Mathabane leaves South Africa, and goes into some of the racist aspects of the society that he is hoping to leave behind him, such as the unpaved roads of the black townships suddenly yielding to the paved roads of the white communities, and then being seated next to a privileged white South African, who pretends to be sympathetic and interested, and almost slips by referring to some of the blacks that he knows (who work for him as servants, naturally) as "boys".
Mathabane has realized his dream and come to America, where he knows about the Constitution and the Bill of Rights, and that there is no legal segregation. Yet, it pains him to find that racism is quite evident here, as well, and he also finds that the United States, far from being an idyllic utopia, had its' share of problems, as well.
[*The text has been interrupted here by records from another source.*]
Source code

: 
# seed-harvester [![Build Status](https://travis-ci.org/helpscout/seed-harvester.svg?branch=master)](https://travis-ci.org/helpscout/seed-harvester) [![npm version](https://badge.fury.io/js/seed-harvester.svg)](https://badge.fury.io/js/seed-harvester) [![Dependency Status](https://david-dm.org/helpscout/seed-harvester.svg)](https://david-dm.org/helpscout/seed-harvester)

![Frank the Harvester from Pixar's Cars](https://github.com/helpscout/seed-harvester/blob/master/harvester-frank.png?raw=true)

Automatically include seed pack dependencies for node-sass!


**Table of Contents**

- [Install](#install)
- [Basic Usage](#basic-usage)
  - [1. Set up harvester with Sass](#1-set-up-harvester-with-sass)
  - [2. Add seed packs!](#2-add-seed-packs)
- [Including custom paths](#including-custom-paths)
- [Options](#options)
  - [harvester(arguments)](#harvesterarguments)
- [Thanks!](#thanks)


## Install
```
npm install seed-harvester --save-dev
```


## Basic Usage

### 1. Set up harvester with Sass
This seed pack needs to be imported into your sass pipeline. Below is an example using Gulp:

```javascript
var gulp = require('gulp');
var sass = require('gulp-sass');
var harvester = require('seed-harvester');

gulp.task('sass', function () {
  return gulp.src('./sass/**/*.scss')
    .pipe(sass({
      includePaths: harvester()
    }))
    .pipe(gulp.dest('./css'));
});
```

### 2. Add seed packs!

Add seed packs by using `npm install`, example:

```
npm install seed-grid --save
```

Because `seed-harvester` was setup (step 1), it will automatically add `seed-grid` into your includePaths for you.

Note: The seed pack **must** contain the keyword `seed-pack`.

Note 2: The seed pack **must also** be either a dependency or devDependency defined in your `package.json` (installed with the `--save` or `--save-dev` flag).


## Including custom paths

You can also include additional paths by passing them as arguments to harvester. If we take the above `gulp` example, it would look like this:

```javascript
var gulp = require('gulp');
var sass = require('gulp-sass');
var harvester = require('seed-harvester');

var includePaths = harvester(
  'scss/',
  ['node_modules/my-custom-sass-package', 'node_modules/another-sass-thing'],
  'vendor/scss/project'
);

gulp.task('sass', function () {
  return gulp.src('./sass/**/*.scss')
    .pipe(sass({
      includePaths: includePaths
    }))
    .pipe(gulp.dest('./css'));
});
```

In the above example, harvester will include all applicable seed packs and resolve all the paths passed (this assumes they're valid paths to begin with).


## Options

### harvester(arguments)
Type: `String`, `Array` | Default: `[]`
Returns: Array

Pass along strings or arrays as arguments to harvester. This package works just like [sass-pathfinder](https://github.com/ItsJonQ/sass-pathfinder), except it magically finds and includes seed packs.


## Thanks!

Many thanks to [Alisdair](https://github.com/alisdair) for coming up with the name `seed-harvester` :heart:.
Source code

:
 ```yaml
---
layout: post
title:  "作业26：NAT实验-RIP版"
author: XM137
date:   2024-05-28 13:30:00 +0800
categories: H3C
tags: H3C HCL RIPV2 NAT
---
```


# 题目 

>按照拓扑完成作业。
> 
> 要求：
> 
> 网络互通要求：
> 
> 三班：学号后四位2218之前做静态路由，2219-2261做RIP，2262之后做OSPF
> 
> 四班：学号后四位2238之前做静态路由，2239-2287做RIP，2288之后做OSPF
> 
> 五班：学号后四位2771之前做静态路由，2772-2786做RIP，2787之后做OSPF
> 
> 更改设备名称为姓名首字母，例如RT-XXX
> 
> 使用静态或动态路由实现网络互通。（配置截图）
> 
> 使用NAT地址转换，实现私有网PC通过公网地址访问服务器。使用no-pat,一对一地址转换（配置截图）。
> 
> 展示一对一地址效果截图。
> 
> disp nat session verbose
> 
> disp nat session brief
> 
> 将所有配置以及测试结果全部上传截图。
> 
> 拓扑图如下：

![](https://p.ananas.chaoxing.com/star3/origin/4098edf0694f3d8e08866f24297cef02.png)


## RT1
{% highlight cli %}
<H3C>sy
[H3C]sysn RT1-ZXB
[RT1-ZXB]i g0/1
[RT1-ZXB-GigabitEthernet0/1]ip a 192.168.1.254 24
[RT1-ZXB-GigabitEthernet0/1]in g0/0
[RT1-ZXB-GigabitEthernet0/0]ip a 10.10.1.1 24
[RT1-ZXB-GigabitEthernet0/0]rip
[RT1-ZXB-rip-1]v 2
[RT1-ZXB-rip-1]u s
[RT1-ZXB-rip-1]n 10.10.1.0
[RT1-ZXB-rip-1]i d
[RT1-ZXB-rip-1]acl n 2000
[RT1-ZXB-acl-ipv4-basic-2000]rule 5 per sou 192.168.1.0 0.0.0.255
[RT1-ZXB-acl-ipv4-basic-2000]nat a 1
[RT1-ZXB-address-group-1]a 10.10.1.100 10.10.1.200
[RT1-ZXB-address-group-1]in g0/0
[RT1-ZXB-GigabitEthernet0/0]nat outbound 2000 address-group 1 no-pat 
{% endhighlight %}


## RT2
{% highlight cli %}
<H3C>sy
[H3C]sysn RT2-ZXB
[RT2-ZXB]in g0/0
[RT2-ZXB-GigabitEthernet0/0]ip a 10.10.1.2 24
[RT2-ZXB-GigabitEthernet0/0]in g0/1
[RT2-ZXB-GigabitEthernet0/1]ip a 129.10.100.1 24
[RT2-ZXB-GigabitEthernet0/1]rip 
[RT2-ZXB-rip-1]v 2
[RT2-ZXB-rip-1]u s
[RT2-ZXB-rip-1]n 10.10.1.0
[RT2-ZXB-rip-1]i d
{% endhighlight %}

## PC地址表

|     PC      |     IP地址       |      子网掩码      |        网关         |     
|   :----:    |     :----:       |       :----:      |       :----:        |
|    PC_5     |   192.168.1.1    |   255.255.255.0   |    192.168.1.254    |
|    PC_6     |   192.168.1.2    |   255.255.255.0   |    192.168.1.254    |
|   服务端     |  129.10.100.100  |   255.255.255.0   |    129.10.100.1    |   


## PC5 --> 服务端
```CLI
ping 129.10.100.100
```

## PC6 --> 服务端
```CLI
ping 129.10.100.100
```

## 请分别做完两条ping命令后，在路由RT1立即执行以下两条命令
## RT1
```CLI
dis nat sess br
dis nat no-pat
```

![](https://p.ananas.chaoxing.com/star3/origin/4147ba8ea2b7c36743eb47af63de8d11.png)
He learns about the Jim Crow segregationist system that is similar to that of South Africa, and that had existed in the recent past, but has since been outlawed. It comes as a shock to him that many Americans are not as well educated or enlightened as he had imagined, yet he remains happy for the opportunity to be here throughout and remains hopeful.
On a personal level, Mathabane soon has to admit that he will not be a tennis superstar, as many people had come to believe, and he struggled to find a new identity, and justification, for his life in this land, so far away from the one he knew in South Africa. But he manages to find his niche in writing, and eventually even manages to successfully get his family to visit the United States, and to get younger siblings to come to school here, and to obtain greater opportunities, nonetheless, than would have been available to them in their native country, where they would officially be relegated to second class citizenship, at best (more on this specifically, in some later entry).
Again, I read both of these books when I was still only a teen, and then reread them more recently, as a full fledged adult (I also wrote "Miriam's Song" more recently), and enjoyed it each time, although the author does seem a bit on the preachy side in "Kaffir Boy in America". Still, they are good reads, and I would like to obtain copies of his other books, sooner or later, in order to read these, as well. He has a strong writing style, and has the power to make his world come alive through words, and was my first real introduction to understanding the realities of South Africa on a deeper level.